_DIRECTIONS_.
Reproduce exactly the final portion of the data: every line from the one containing "- Zamiast filtrowania" through the last line, inclusive.
══════════
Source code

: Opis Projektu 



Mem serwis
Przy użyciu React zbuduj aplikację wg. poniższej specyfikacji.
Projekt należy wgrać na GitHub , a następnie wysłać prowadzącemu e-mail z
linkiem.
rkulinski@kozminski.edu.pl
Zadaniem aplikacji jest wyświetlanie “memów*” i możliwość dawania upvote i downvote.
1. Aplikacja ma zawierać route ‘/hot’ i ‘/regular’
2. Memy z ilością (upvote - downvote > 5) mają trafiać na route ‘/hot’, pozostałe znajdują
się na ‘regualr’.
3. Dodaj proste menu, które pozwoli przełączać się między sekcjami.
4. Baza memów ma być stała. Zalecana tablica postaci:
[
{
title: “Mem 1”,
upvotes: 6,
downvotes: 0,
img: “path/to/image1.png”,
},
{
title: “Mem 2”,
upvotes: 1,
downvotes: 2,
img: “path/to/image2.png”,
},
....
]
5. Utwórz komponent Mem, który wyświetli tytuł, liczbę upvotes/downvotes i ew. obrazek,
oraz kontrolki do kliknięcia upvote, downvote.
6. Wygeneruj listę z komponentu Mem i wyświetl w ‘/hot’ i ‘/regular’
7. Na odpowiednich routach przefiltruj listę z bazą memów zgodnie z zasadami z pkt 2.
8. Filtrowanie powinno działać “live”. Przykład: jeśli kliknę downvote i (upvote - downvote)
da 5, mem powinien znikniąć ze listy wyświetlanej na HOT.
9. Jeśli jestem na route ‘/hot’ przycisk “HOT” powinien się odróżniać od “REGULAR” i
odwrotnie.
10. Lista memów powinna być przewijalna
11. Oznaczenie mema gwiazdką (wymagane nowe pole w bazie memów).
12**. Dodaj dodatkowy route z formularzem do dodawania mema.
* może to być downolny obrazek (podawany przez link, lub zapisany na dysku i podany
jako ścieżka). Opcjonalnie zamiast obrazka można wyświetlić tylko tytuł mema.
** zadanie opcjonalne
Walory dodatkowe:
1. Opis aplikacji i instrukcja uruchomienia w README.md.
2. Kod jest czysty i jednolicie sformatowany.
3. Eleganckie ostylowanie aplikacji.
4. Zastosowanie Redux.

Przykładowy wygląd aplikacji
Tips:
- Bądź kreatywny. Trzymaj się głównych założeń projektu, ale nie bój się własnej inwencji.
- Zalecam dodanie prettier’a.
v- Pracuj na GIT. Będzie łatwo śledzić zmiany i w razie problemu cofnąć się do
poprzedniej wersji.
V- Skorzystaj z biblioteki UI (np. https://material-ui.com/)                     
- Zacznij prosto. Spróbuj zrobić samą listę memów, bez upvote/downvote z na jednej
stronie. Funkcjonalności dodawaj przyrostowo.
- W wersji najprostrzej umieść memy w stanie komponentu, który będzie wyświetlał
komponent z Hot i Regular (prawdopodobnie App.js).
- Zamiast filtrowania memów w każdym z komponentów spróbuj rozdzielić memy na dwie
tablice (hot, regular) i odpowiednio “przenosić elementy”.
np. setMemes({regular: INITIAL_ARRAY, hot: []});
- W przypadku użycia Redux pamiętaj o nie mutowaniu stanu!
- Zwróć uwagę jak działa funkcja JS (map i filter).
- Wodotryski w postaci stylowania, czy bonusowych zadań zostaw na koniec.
══════════
_REPLY TO THE EXERCISE_.
- Zamiast filtrowania memów w każdym z komponentów spróbuj rozdzielić memy na dwie
tablice (hot, regular) i odpowiednio “przenosić elementy”.
np. setMemes({regular: INITIAL_ARRAY, hot: []});
- W przypadku użycia Redux pamiętaj o nie mutowaniu stanu!
- Zwróć uwagę jak działa funkcja JS (map i filter).
- Wodotryski w postaci stylowania, czy bonusowych zadań zostaw na koniec.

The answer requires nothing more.